От наплыва чувств у меня гудит в голове: пошел снег… встреча с Катюшей… комиссия… отчет, для которого в моем распоряжении одна ночь… Но прежде всего нужно всыпать Олегу.
— Аврал! — объявляю я. — Сменить на койках белье! Заполнить вахтенный журнал! Роме и Осману привести в порядок бумаги, Гвоздю выдраить кастрюли, а Олегу — полы. За работу, негодяи!
— Что я, шилом бритый? — возмущается Олег. И — вкрадчиво: — Завтра они все равно будут грязные — Гвоздь натопчет. Тогда и выдраим.
Жалкая, беспомощная логика бездельника и лоботряса.
— Я тебе помогу, — великодушно предлагает Вася. — Швабра есть?
— Вон висит. — Олег кивает на поварской халат Гвоздя, глядя на который испытываешь смутную догадку, что когда-то он был белого цвета.

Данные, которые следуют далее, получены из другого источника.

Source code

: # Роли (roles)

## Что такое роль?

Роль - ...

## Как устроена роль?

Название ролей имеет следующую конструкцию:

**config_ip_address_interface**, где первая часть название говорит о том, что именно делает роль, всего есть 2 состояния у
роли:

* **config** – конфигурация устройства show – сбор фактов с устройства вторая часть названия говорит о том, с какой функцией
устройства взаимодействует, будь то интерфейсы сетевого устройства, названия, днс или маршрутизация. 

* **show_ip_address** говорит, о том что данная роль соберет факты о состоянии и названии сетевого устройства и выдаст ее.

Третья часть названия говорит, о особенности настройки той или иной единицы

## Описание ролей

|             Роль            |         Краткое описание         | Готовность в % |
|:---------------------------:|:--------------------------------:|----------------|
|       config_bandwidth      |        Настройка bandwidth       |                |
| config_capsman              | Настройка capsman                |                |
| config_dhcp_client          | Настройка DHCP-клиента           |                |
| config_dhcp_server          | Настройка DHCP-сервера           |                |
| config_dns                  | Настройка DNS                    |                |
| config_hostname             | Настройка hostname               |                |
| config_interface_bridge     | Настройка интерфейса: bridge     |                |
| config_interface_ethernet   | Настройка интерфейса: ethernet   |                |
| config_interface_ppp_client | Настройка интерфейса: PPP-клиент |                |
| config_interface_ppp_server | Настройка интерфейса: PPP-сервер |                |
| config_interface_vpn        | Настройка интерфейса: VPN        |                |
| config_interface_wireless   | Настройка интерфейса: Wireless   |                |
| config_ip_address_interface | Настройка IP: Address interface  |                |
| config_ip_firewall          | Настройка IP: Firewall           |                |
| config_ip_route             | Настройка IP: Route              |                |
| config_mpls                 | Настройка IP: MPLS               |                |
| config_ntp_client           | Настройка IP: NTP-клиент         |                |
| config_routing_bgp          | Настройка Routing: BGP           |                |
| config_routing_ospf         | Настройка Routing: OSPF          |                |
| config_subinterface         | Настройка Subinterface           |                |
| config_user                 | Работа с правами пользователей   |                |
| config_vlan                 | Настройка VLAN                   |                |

Мы с Левой уединяемся в радиорубке, крохотном закутке, отгороженном от рабочей комнаты шторой из ватманских листов. Я проверяю записи радиограмм в журнале, а Лева дает пояснения. На коленях у него обиженно мурлычет Ведьма, черная, как уголь, кошка, несколько минут назад Гвоздь достал ее ремнем, когда она проводила на камбузе инвентаризацию. До позапрошлого года Ведьма квартировала у меня, но, по просьбе Жулика, на которого она охотилась круглые сутки, я выдворил ее на станцию.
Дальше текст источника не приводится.